▶ **Work to complete**
Among the records below, one line contains "size_t num_multi_vecs, const"; copy that line and all that follow it, exactly as written.

▶ **Given records**
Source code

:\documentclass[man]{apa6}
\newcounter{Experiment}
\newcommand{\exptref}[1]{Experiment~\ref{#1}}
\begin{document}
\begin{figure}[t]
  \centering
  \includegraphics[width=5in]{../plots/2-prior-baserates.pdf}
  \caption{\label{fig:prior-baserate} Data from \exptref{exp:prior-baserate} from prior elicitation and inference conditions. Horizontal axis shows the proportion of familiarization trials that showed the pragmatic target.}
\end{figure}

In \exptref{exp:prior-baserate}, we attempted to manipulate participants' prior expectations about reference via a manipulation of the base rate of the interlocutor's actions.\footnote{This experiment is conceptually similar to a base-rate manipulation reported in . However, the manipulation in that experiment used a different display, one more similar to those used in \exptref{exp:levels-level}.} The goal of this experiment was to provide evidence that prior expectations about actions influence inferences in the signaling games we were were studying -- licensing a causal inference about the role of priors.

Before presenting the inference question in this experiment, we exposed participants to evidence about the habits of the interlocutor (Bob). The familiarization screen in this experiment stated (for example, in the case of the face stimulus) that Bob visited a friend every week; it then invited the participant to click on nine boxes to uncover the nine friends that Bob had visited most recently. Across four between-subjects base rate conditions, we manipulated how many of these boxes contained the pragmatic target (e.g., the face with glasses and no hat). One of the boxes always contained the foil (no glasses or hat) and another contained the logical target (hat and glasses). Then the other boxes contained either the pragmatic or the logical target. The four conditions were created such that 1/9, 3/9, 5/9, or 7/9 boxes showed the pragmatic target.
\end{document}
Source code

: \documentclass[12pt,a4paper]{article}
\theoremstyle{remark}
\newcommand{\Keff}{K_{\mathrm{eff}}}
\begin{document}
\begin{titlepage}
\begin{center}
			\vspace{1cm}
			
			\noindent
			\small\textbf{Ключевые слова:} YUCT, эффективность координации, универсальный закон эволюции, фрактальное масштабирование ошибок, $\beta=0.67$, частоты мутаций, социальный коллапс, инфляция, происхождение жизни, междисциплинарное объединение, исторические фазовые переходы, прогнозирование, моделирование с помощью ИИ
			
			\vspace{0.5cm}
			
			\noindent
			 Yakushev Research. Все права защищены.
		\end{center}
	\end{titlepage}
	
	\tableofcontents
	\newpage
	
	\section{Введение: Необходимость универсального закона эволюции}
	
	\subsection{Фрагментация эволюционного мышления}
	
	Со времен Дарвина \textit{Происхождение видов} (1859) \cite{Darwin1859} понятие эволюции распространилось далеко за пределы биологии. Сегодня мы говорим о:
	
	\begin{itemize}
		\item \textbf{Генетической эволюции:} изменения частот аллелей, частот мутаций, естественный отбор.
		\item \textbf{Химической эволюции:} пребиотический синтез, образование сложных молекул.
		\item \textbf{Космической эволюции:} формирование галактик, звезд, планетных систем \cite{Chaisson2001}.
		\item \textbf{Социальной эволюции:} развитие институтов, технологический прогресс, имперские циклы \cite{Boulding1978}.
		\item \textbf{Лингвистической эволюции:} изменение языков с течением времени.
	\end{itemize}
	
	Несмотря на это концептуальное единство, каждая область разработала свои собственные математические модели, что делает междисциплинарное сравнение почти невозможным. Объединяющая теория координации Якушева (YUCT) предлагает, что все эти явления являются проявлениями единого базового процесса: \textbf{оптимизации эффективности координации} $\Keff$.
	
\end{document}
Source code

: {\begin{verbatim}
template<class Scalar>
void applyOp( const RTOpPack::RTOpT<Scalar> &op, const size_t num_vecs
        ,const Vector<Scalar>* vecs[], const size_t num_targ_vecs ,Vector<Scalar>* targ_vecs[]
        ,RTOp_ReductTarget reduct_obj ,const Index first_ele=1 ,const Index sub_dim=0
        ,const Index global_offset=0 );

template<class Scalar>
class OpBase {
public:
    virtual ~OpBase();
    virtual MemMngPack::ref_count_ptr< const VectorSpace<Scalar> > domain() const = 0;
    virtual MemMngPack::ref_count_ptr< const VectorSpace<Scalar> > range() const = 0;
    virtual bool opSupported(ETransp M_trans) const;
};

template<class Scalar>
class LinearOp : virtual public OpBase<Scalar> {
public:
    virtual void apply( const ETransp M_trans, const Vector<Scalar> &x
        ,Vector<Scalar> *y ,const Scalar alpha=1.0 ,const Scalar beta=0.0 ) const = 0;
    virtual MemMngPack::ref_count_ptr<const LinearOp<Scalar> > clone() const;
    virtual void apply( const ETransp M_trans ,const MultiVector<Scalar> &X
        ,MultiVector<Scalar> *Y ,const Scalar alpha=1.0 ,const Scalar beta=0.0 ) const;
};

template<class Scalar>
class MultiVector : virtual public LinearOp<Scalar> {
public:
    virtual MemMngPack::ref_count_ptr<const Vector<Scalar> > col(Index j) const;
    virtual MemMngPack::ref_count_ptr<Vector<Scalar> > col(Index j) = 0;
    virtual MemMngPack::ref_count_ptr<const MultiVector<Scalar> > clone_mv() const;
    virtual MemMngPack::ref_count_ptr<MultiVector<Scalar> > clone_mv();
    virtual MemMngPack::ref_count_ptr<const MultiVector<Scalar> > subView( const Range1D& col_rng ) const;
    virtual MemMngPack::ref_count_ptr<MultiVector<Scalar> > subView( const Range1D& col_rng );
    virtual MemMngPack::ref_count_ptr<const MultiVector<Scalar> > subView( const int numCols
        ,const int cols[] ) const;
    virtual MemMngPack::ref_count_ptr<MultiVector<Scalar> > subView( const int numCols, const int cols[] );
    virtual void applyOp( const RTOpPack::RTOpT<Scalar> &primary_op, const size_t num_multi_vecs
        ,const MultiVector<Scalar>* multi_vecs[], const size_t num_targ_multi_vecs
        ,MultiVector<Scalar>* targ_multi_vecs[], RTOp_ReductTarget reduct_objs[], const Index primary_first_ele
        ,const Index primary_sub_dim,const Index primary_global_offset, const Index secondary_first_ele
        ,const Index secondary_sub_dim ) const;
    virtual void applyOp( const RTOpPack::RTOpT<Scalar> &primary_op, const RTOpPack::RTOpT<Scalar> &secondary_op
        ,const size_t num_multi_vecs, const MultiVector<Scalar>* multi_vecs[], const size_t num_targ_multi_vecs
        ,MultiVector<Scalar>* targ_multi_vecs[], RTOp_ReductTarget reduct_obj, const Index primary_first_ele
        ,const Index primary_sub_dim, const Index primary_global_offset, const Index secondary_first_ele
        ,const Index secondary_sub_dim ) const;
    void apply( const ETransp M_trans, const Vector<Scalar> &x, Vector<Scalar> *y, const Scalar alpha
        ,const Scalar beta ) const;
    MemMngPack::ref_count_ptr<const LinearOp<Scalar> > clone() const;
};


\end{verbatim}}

▶ **Output**
        ,const size_t num_multi_vecs, const MultiVector<Scalar>* multi_vecs[], const size_t num_targ_multi_vecs
        ,MultiVector<Scalar>* targ_multi_vecs[], RTOp_ReductTarget reduct_obj, const Index primary_first_ele
        ,const Index primary_sub_dim, const Index primary_global_offset, const Index secondary_first_ele
        ,const Index secondary_sub_dim ) const;
    void apply( const ETransp M_trans, const Vector<Scalar> &x, Vector<Scalar> *y, const Scalar alpha
        ,const Scalar beta ) const;
    MemMngPack::ref_count_ptr<const LinearOp<Scalar> > clone() const;
};


\end{verbatim}}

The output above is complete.